### Task brief
Keeping each line intact, print the whole listing.

### Supplied material
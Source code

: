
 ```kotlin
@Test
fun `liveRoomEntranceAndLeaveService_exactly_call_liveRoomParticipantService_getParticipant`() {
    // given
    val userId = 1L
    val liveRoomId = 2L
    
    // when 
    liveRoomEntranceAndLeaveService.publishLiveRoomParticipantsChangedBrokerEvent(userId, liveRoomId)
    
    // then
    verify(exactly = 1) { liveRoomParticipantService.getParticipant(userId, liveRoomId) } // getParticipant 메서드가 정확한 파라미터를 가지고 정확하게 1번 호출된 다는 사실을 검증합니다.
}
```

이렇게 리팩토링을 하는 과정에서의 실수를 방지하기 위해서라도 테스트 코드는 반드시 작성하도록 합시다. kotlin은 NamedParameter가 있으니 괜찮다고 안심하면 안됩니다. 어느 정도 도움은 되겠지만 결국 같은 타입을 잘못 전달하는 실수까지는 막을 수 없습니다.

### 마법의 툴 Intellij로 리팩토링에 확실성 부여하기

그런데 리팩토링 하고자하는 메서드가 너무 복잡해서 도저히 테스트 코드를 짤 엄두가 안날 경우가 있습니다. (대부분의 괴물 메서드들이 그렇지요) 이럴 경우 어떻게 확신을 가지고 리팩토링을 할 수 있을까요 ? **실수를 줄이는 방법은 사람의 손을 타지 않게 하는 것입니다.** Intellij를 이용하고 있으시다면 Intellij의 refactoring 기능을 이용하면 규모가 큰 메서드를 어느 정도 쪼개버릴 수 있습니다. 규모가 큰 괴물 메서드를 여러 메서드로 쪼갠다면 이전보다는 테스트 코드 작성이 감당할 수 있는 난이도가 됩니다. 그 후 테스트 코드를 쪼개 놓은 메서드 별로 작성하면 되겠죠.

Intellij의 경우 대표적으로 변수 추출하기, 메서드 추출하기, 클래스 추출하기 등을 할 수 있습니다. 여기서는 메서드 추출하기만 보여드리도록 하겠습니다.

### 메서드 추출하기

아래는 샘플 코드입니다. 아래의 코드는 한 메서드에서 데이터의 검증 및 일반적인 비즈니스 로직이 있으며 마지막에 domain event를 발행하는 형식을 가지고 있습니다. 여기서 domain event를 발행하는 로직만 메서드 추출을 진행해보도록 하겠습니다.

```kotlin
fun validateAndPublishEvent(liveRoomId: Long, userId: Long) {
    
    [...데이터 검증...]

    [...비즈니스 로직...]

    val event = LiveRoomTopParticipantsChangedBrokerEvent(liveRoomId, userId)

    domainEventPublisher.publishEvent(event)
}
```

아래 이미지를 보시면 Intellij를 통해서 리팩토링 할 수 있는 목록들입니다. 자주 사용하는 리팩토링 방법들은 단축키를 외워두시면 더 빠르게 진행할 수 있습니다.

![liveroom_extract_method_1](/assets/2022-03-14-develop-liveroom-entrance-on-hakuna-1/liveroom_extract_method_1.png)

### Written response
Source code

:
 ```kotlin
@Test
fun `liveRoomEntranceAndLeaveService_exactly_call_liveRoomParticipantService_getParticipant`() {
    // given
    val userId = 1L
    val liveRoomId = 2L
    
    // when 
    liveRoomEntranceAndLeaveService.publishLiveRoomParticipantsChangedBrokerEvent(userId, liveRoomId)
    
    // then
    verify(exactly = 1) { liveRoomParticipantService.getParticipant(userId, liveRoomId) } // getParticipant 메서드가 정확한 파라미터를 가지고 정확하게 1번 호출된 다는 사실을 검증합니다.
}
```

이렇게 리팩토링을 하는 과정에서의 실수를 방지하기 위해서라도 테스트 코드는 반드시 작성하도록 합시다. kotlin은 NamedParameter가 있으니 괜찮다고 안심하면 안됩니다. 어느 정도 도움은 되겠지만 결국 같은 타입을 잘못 전달하는 실수까지는 막을 수 없습니다.

### 마법의 툴 Intellij로 리팩토링에 확실성 부여하기

그런데 리팩토링 하고자하는 메서드가 너무 복잡해서 도저히 테스트 코드를 짤 엄두가 안날 경우가 있습니다. (대부분의 괴물 메서드들이 그렇지요) 이럴 경우 어떻게 확신을 가지고 리팩토링을 할 수 있을까요 ? **실수를 줄이는 방법은 사람의 손을 타지 않게 하는 것입니다.** Intellij를 이용하고 있으시다면 Intellij의 refactoring 기능을 이용하면 규모가 큰 메서드를 어느 정도 쪼개버릴 수 있습니다. 규모가 큰 괴물 메서드를 여러 메서드로 쪼갠다면 이전보다는 테스트 코드 작성이 감당할 수 있는 난이도가 됩니다. 그 후 테스트 코드를 쪼개 놓은 메서드 별로 작성하면 되겠죠.

Intellij의 경우 대표적으로 변수 추출하기, 메서드 추출하기, 클래스 추출하기 등을 할 수 있습니다. 여기서는 메서드 추출하기만 보여드리도록 하겠습니다.

### 메서드 추출하기

아래는 샘플 코드입니다. 아래의 코드는 한 메서드에서 데이터의 검증 및 일반적인 비즈니스 로직이 있으며 마지막에 domain event를 발행하는 형식을 가지고 있습니다. 여기서 domain event를 발행하는 로직만 메서드 추출을 진행해보도록 하겠습니다.

```kotlin
fun validateAndPublishEvent(liveRoomId: Long, userId: Long) {
    
    [...데이터 검증...]

    [...비즈니스 로직...]

    val event = LiveRoomTopParticipantsChangedBrokerEvent(liveRoomId, userId)

    domainEventPublisher.publishEvent(event)
}
```

아래 이미지를 보시면 Intellij를 통해서 리팩토링 할 수 있는 목록들입니다. 자주 사용하는 리팩토링 방법들은 단축키를 외워두시면 더 빠르게 진행할 수 있습니다.

![liveroom_extract_method_1](/assets/2022-03-14-develop-liveroom-entrance-on-hakuna-1/liveroom_extract_method_1.png)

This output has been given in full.